Data for the task:

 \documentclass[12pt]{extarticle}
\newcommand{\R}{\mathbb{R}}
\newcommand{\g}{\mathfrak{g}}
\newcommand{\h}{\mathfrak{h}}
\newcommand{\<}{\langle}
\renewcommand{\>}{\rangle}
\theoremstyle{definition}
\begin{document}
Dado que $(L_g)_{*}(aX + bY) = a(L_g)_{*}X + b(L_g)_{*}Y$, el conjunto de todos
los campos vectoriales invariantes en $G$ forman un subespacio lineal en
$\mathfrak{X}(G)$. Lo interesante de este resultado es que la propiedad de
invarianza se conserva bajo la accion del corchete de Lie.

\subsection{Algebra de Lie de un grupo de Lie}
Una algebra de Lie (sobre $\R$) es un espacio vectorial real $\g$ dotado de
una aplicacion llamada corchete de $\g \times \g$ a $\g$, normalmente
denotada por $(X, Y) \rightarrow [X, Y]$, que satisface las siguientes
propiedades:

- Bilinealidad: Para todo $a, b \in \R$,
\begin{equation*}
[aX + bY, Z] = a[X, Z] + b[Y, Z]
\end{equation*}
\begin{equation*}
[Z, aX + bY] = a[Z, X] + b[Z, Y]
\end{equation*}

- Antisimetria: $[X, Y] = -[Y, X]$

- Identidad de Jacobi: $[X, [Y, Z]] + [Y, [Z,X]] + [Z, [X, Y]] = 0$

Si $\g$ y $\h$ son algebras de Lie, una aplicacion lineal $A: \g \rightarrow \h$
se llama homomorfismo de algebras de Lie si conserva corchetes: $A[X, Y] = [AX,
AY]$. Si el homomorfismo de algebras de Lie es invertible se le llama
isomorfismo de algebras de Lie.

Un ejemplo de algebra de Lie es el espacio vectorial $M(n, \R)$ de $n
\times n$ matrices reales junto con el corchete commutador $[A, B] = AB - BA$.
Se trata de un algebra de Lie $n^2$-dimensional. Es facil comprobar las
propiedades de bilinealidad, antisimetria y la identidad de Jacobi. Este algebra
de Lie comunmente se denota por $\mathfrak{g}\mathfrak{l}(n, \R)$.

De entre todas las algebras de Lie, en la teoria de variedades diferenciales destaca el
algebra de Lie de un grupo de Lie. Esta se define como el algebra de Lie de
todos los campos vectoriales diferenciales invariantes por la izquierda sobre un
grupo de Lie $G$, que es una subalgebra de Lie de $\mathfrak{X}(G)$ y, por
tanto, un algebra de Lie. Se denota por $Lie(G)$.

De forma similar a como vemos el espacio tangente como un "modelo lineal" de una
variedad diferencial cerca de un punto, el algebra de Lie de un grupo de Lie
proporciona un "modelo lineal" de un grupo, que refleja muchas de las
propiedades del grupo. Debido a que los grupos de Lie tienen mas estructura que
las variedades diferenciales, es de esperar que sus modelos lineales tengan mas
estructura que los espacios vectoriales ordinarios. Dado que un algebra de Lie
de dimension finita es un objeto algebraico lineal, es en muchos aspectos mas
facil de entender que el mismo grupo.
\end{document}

...

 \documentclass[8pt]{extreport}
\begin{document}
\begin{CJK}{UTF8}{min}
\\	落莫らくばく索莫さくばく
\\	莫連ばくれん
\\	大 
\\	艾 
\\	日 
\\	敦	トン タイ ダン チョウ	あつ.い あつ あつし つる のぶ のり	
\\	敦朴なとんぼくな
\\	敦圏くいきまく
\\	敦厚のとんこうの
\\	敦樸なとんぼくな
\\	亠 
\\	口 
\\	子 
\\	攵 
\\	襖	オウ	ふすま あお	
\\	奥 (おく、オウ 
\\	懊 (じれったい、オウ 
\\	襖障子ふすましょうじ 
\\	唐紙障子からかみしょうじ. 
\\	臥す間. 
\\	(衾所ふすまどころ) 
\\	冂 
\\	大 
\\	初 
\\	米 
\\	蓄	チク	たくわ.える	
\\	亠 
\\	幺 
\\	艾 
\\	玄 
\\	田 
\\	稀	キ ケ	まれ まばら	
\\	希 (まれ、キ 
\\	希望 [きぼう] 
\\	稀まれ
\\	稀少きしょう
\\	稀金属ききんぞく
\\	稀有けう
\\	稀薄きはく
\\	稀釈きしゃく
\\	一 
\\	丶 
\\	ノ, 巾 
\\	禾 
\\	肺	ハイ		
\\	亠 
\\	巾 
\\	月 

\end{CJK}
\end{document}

What is needed:
Only the lines containing "sobre" are needed; pull them out of the listing.

Exercise output:
Una algebra de Lie (sobre $\R$) es un espacio vectorial real $\g$ dotado de
todos los campos vectoriales diferenciales invariantes por la izquierda sobre un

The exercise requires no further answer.